I think we’ve both established a market spread…which is kind of the point of this exercise. You get skin-in-the-game points for maxing out the market’s available liquidity at a 0.1% price point.
There’s a few other details I though of since my last comment (“mirror life” doesn’t count, “shadow biosphere” don’t count, and that I can exit the bet pre-resolution by paying repaying your initial payment pro-rated if I experience financial hardship (but not in response to evidence in your favor), and the condition that repayment depends solely on my honor and is not legally-enforcible[1]), but I don’t think they’re central to the problem of $10 is too high a price for one year of friction, even on a near-certain outcome.
The reason for this comes from the asymmetry of $10 vs $10k. It results in bad incentives. This condition would not be necessary if the numbers were closer (say, $3k vs $7k).
Serious question: would something originating adjacently from a separate Everett branch count?
(sillier-though-hopefully-not-counterproductive question: since your final statement especially would, I think, often seem to go without saying, its “needless” inclusion actually strikes me as probably-not-but-still-hypothetically-maybe worrisome—surely you’re not intending to imply that’s the only recourse allowed for being denied one’s winning lottery ticket? [or perhaps my own asking is needless since someone deciding to be a jerk and not wanting to pay could simply use such agreed-upon discretion to “fairly” declare themselves the winner anyways, in which case: sorry for the derail!])

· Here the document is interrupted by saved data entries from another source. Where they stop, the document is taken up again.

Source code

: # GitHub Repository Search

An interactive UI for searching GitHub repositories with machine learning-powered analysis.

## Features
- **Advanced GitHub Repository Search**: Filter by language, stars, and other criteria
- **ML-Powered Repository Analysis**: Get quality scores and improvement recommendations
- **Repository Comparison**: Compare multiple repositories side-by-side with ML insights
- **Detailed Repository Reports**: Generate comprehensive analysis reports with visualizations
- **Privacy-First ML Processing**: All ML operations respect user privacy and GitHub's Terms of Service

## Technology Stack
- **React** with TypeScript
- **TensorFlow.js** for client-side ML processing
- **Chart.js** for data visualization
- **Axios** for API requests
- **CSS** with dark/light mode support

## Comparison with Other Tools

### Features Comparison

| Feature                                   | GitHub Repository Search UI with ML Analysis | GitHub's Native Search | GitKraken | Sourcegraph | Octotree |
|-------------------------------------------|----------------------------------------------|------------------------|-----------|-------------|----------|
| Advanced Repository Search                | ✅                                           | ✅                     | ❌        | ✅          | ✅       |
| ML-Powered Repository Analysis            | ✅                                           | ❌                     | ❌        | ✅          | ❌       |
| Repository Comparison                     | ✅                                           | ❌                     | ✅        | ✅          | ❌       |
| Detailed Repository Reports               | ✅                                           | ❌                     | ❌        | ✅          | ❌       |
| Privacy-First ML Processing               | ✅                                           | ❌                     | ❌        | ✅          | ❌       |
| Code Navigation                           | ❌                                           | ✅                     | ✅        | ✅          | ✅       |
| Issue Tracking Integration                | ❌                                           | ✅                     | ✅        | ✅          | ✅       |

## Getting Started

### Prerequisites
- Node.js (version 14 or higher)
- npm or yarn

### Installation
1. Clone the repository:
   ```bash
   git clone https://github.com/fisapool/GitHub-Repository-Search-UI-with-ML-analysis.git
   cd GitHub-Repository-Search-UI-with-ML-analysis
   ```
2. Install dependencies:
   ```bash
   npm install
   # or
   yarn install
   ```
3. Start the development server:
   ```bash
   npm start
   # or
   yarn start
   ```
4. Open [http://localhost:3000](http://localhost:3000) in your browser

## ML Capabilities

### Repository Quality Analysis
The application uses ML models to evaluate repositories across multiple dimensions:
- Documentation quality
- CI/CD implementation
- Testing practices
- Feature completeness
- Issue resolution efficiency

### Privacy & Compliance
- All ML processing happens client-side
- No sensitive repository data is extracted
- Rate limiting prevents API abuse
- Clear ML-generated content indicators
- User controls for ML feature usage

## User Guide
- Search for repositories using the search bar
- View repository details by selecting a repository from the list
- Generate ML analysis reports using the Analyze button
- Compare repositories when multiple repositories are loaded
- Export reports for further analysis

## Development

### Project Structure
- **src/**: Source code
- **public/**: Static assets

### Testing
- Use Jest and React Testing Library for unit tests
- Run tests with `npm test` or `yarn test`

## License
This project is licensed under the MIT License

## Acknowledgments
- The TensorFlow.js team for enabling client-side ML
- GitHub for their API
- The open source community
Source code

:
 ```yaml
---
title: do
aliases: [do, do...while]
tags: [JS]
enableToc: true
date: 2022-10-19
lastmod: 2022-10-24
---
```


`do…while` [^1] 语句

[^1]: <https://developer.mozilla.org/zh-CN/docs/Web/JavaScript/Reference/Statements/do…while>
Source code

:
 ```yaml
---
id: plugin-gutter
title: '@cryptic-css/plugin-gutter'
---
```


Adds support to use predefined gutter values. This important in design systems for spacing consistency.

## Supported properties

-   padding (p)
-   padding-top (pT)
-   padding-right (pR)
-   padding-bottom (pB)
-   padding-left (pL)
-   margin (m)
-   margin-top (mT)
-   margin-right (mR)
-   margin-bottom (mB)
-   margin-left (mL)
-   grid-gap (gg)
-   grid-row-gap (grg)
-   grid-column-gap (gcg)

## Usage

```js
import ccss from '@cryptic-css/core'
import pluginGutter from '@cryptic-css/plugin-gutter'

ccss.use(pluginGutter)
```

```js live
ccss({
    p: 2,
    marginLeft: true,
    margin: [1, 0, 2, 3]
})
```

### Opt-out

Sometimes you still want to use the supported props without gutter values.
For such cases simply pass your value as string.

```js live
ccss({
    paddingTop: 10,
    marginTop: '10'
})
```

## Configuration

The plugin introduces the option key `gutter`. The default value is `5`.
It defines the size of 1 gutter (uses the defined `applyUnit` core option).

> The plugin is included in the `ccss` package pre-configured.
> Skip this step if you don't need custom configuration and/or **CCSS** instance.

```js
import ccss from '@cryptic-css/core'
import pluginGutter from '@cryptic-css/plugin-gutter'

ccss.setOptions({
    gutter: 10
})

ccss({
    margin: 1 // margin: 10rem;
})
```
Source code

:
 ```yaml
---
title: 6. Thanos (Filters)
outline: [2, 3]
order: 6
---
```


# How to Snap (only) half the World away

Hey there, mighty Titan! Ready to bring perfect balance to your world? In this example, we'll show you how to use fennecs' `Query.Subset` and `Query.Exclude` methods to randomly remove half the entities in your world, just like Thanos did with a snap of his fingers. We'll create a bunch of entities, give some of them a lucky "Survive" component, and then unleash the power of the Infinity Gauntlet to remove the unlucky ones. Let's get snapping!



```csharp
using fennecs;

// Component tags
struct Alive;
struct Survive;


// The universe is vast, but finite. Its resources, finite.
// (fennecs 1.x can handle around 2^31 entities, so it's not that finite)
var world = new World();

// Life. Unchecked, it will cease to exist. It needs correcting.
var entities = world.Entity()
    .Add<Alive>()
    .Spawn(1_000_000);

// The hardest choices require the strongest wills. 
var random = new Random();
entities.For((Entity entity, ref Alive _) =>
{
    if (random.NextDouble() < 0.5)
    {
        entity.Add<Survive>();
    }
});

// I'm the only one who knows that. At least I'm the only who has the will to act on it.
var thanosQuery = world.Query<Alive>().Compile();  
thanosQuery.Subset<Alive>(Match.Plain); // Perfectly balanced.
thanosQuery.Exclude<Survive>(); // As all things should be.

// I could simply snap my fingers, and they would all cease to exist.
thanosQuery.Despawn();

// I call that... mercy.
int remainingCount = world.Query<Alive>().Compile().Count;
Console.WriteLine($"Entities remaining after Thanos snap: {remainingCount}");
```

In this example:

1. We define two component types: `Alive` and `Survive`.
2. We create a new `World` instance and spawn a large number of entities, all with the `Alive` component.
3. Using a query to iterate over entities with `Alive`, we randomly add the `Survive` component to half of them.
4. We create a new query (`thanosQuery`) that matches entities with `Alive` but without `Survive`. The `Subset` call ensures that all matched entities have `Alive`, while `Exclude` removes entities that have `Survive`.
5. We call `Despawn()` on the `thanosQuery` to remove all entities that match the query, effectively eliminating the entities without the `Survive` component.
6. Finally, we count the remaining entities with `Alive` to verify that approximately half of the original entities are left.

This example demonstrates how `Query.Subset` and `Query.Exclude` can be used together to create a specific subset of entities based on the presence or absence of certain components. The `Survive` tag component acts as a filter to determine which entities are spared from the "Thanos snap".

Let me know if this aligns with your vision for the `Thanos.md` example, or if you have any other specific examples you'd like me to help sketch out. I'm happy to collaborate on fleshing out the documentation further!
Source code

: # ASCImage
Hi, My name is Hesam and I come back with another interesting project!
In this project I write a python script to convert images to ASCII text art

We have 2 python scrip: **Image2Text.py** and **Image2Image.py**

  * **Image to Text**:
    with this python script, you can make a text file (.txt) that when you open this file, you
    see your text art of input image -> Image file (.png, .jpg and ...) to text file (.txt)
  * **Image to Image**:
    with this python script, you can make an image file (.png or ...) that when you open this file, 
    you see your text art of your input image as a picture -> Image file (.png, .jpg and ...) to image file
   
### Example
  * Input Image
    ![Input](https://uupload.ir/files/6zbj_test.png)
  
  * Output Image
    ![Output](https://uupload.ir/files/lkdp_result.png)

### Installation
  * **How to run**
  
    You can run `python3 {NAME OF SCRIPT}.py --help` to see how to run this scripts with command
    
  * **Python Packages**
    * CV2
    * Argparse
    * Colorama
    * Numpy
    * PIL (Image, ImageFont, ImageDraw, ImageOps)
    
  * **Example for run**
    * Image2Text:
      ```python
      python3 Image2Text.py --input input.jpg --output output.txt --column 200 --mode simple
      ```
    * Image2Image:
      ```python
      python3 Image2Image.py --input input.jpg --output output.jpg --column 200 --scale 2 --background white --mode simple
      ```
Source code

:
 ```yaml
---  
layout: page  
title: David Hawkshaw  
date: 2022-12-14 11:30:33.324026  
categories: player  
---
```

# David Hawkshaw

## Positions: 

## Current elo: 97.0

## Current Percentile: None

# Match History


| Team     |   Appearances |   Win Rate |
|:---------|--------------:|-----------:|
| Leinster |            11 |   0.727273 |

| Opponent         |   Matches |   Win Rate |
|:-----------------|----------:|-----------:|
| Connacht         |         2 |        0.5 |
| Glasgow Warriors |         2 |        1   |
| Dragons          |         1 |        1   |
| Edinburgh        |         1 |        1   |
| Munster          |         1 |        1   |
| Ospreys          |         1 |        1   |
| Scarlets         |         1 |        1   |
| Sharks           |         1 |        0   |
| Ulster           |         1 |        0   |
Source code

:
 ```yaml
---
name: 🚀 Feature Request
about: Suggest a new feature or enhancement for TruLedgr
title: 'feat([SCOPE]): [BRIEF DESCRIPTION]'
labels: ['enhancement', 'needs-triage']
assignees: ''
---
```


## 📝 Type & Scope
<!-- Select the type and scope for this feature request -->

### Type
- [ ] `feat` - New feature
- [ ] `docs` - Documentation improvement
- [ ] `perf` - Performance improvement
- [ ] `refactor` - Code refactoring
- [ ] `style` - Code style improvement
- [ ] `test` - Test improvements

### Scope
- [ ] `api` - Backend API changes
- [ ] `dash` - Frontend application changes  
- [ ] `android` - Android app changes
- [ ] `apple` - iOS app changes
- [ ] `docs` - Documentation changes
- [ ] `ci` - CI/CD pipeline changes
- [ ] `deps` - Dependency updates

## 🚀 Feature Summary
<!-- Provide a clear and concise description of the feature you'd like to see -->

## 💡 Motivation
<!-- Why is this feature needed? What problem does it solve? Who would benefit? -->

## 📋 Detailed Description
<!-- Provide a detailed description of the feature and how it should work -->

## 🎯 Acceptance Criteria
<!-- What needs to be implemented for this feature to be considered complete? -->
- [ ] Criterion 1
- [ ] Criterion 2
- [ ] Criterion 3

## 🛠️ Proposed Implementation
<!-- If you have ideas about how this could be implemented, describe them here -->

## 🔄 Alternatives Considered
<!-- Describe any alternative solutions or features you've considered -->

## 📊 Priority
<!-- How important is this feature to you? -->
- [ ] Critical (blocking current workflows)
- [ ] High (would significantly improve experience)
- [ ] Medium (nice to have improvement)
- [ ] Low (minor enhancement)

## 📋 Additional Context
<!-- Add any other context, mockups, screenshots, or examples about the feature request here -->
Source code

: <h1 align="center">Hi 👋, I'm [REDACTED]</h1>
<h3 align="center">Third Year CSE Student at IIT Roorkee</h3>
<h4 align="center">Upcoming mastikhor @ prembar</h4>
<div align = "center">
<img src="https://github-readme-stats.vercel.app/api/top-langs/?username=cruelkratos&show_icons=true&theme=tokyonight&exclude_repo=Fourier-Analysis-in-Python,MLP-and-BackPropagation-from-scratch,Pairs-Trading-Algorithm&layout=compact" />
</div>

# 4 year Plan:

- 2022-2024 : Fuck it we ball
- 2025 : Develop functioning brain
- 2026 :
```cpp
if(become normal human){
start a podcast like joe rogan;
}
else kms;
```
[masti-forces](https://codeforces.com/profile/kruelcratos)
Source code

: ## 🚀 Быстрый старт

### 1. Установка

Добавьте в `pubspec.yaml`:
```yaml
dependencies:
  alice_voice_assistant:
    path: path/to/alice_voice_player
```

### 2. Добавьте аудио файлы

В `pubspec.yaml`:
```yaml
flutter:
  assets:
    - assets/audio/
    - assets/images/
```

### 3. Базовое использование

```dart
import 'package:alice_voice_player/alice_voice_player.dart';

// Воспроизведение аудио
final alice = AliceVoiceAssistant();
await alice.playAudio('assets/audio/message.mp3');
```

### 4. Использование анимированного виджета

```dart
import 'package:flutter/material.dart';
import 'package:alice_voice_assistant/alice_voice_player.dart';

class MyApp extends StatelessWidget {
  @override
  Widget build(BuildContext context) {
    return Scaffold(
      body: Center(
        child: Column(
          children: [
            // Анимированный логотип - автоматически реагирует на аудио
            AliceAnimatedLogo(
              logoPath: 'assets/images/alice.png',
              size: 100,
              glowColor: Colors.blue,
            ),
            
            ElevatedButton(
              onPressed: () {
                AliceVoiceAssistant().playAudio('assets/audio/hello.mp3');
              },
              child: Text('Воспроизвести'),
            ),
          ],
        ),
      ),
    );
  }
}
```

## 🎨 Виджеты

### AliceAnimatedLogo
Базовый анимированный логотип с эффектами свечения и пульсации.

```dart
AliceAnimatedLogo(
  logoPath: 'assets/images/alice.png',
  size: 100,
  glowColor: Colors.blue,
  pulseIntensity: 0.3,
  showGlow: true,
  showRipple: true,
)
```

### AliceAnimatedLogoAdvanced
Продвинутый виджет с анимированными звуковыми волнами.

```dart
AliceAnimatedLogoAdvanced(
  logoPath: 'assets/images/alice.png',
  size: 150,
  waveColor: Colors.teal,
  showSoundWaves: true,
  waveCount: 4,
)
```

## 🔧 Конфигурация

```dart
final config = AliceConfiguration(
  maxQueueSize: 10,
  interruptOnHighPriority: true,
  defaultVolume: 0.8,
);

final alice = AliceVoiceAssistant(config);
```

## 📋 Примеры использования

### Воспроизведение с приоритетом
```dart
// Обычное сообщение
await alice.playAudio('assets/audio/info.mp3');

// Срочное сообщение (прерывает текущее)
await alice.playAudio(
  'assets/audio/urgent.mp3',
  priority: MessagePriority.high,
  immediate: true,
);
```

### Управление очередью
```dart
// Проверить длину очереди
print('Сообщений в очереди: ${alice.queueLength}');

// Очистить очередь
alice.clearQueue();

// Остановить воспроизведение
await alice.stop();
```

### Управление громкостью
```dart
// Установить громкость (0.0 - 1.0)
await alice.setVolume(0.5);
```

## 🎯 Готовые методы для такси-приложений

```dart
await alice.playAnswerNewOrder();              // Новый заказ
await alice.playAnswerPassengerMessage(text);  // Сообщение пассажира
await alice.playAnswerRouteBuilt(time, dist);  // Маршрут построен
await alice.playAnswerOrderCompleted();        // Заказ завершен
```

Nope. That’s a separate bet. I’d happily bet against that (given good enough terms to overcome friction), but that’s still originating from Earth.
Yes, I am implying that it’s the only recourse allowed. Doing otherwise exposes me to asymmetric litigation risk, due to the extreme asymmetry of the bet amounts. I believe reputation is a sufficient motivator, given how much effort I’ve spend accumulating reputation on this website.